## What is needed
Repeat each line of the data exactly as written.

Saved entries:

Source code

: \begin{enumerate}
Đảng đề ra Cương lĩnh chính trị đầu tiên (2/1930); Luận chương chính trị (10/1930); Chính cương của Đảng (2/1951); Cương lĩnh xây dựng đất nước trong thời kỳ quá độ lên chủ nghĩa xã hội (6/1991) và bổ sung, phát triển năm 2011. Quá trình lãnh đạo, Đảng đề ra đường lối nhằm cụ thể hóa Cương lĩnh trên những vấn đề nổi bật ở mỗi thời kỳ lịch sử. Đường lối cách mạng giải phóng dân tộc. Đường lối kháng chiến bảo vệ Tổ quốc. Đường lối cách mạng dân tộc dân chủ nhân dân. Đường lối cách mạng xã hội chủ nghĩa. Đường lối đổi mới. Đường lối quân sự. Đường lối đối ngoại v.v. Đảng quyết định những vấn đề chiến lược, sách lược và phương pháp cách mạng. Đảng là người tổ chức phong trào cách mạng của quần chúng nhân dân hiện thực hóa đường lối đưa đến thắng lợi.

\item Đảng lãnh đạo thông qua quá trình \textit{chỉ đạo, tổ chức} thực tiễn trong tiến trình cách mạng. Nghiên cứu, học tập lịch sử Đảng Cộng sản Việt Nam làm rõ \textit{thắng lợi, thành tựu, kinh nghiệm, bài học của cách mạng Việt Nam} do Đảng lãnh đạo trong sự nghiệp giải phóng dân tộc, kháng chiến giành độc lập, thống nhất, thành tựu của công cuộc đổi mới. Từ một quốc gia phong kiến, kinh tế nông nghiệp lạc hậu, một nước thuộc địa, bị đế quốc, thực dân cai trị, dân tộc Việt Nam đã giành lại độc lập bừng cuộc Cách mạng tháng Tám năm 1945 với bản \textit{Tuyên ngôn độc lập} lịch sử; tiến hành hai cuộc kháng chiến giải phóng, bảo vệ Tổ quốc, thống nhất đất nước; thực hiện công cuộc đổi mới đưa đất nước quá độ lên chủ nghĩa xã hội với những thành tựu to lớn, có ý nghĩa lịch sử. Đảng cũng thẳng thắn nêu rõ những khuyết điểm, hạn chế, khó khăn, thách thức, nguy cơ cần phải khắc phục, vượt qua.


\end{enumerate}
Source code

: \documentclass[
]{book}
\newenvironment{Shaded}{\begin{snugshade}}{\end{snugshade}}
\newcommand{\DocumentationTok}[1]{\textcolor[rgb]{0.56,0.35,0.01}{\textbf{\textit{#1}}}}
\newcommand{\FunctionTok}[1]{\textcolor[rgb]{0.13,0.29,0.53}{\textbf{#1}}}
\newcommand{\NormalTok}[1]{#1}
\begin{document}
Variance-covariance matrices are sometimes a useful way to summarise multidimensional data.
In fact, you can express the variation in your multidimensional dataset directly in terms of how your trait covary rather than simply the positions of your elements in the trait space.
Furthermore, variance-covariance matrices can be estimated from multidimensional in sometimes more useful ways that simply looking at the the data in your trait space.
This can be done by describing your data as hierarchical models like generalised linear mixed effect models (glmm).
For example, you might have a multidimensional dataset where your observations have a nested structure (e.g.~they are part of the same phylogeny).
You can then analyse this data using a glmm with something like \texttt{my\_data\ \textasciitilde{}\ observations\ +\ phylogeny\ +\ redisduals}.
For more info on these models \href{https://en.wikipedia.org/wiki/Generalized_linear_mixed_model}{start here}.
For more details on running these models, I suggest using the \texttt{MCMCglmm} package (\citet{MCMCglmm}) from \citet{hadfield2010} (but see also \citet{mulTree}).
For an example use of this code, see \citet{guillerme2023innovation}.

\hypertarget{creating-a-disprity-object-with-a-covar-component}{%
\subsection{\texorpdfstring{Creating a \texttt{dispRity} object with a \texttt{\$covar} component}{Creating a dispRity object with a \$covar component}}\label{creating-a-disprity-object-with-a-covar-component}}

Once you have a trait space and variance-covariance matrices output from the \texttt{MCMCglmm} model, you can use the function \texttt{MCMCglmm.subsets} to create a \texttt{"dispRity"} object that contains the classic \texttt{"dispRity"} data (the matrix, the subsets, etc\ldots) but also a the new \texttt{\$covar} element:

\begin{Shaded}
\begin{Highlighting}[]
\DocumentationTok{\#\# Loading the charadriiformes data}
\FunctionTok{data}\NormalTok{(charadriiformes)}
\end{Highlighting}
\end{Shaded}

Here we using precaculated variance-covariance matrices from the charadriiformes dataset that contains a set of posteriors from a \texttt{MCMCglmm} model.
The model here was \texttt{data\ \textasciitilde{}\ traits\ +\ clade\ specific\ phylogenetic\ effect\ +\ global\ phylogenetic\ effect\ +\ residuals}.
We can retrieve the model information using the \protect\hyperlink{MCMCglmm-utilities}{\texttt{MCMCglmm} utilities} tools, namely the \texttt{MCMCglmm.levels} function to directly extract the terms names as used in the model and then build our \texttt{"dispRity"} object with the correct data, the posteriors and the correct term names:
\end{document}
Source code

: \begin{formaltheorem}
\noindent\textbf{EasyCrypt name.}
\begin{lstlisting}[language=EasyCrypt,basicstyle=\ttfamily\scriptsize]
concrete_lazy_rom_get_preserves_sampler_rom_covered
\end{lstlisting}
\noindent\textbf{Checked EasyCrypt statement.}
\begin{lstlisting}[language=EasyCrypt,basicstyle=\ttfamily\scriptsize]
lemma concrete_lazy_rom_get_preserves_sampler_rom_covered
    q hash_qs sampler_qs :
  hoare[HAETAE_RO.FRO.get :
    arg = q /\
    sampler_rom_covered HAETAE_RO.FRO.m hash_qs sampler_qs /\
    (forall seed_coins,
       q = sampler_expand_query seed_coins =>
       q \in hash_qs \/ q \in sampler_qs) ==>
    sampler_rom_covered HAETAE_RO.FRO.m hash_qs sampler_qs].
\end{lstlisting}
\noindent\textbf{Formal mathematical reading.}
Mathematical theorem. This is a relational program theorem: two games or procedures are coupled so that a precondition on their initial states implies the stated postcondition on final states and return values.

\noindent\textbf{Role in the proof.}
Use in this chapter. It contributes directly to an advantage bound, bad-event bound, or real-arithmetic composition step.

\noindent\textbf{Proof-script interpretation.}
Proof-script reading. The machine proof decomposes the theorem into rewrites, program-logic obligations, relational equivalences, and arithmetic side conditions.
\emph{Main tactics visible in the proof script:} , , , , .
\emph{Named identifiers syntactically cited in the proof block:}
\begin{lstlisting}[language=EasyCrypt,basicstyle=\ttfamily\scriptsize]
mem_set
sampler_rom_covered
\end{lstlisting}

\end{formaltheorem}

## Result of this exercise
Source code

: \begin{enumerate}
Đảng đề ra Cương lĩnh chính trị đầu tiên (2/1930); Luận chương chính trị (10/1930); Chính cương của Đảng (2/1951); Cương lĩnh xây dựng đất nước trong thời kỳ quá độ lên chủ nghĩa xã hội (6/1991) và bổ sung, phát triển năm 2011. Quá trình lãnh đạo, Đảng đề ra đường lối nhằm cụ thể hóa Cương lĩnh trên những vấn đề nổi bật ở mỗi thời kỳ lịch sử. Đường lối cách mạng giải phóng dân tộc. Đường lối kháng chiến bảo vệ Tổ quốc. Đường lối cách mạng dân tộc dân chủ nhân dân. Đường lối cách mạng xã hội chủ nghĩa. Đường lối đổi mới. Đường lối quân sự. Đường lối đối ngoại v.v. Đảng quyết định những vấn đề chiến lược, sách lược và phương pháp cách mạng. Đảng là người tổ chức phong trào cách mạng của quần chúng nhân dân hiện thực hóa đường lối đưa đến thắng lợi.

\item Đảng lãnh đạo thông qua quá trình \textit{chỉ đạo, tổ chức} thực tiễn trong tiến trình cách mạng. Nghiên cứu, học tập lịch sử Đảng Cộng sản Việt Nam làm rõ \textit{thắng lợi, thành tựu, kinh nghiệm, bài học của cách mạng Việt Nam} do Đảng lãnh đạo trong sự nghiệp giải phóng dân tộc, kháng chiến giành độc lập, thống nhất, thành tựu của công cuộc đổi mới. Từ một quốc gia phong kiến, kinh tế nông nghiệp lạc hậu, một nước thuộc địa, bị đế quốc, thực dân cai trị, dân tộc Việt Nam đã giành lại độc lập bừng cuộc Cách mạng tháng Tám năm 1945 với bản \textit{Tuyên ngôn độc lập} lịch sử; tiến hành hai cuộc kháng chiến giải phóng, bảo vệ Tổ quốc, thống nhất đất nước; thực hiện công cuộc đổi mới đưa đất nước quá độ lên chủ nghĩa xã hội với những thành tựu to lớn, có ý nghĩa lịch sử. Đảng cũng thẳng thắn nêu rõ những khuyết điểm, hạn chế, khó khăn, thách thức, nguy cơ cần phải khắc phục, vượt qua.


\end{enumerate}
Source code

: \documentclass[
]{book}
\newenvironment{Shaded}{\begin{snugshade}}{\end{snugshade}}
\newcommand{\DocumentationTok}[1]{\textcolor[rgb]{0.56,0.35,0.01}{\textbf{\textit{#1}}}}
\newcommand{\FunctionTok}[1]{\textcolor[rgb]{0.13,0.29,0.53}{\textbf{#1}}}
\newcommand{\NormalTok}[1]{#1}
\begin{document}
Variance-covariance matrices are sometimes a useful way to summarise multidimensional data.
In fact, you can express the variation in your multidimensional dataset directly in terms of how your trait covary rather than simply the positions of your elements in the trait space.
Furthermore, variance-covariance matrices can be estimated from multidimensional in sometimes more useful ways that simply looking at the the data in your trait space.
This can be done by describing your data as hierarchical models like generalised linear mixed effect models (glmm).
For example, you might have a multidimensional dataset where your observations have a nested structure (e.g.~they are part of the same phylogeny).
You can then analyse this data using a glmm with something like \texttt{my\_data\ \textasciitilde{}\ observations\ +\ phylogeny\ +\ redisduals}.
For more info on these models \href{https://en.wikipedia.org/wiki/Generalized_linear_mixed_model}{start here}.
For more details on running these models, I suggest using the \texttt{MCMCglmm} package (\citet{MCMCglmm}) from \citet{hadfield2010} (but see also \citet{mulTree}).
For an example use of this code, see \citet{guillerme2023innovation}.

\hypertarget{creating-a-disprity-object-with-a-covar-component}{%
\subsection{\texorpdfstring{Creating a \texttt{dispRity} object with a \texttt{\$covar} component}{Creating a dispRity object with a \$covar component}}\label{creating-a-disprity-object-with-a-covar-component}}

Once you have a trait space and variance-covariance matrices output from the \texttt{MCMCglmm} model, you can use the function \texttt{MCMCglmm.subsets} to create a \texttt{"dispRity"} object that contains the classic \texttt{"dispRity"} data (the matrix, the subsets, etc\ldots) but also a the new \texttt{\$covar} element:

\begin{Shaded}
\begin{Highlighting}[]
\DocumentationTok{\#\# Loading the charadriiformes data}
\FunctionTok{data}\NormalTok{(charadriiformes)}
\end{Highlighting}
\end{Shaded}

Here we using precaculated variance-covariance matrices from the charadriiformes dataset that contains a set of posteriors from a \texttt{MCMCglmm} model.
The model here was \texttt{data\ \textasciitilde{}\ traits\ +\ clade\ specific\ phylogenetic\ effect\ +\ global\ phylogenetic\ effect\ +\ residuals}.
We can retrieve the model information using the \protect\hyperlink{MCMCglmm-utilities}{\texttt{MCMCglmm} utilities} tools, namely the \texttt{MCMCglmm.levels} function to directly extract the terms names as used in the model and then build our \texttt{"dispRity"} object with the correct data, the posteriors and the correct term names:
\end{document}
Source code

: \begin{formaltheorem}
\noindent\textbf{EasyCrypt name.}
\begin{lstlisting}[language=EasyCrypt,basicstyle=\ttfamily\scriptsize]
concrete_lazy_rom_get_preserves_sampler_rom_covered
\end{lstlisting}
\noindent\textbf{Checked EasyCrypt statement.}
\begin{lstlisting}[language=EasyCrypt,basicstyle=\ttfamily\scriptsize]
lemma concrete_lazy_rom_get_preserves_sampler_rom_covered
    q hash_qs sampler_qs :
  hoare[HAETAE_RO.FRO.get :
    arg = q /\
    sampler_rom_covered HAETAE_RO.FRO.m hash_qs sampler_qs /\
    (forall seed_coins,
       q = sampler_expand_query seed_coins =>
       q \in hash_qs \/ q \in sampler_qs) ==>
    sampler_rom_covered HAETAE_RO.FRO.m hash_qs sampler_qs].
\end{lstlisting}
\noindent\textbf{Formal mathematical reading.}
Mathematical theorem. This is a relational program theorem: two games or procedures are coupled so that a precondition on their initial states implies the stated postcondition on final states and return values.

\noindent\textbf{Role in the proof.}
Use in this chapter. It contributes directly to an advantage bound, bad-event bound, or real-arithmetic composition step.

\noindent\textbf{Proof-script interpretation.}
Proof-script reading. The machine proof decomposes the theorem into rewrites, program-logic obligations, relational equivalences, and arithmetic side conditions.
\emph{Main tactics visible in the proof script:} , , , , .
\emph{Named identifiers syntactically cited in the proof block:}
\begin{lstlisting}[language=EasyCrypt,basicstyle=\ttfamily\scriptsize]
mem_set
sampler_rom_covered
\end{lstlisting}

\end{formaltheorem}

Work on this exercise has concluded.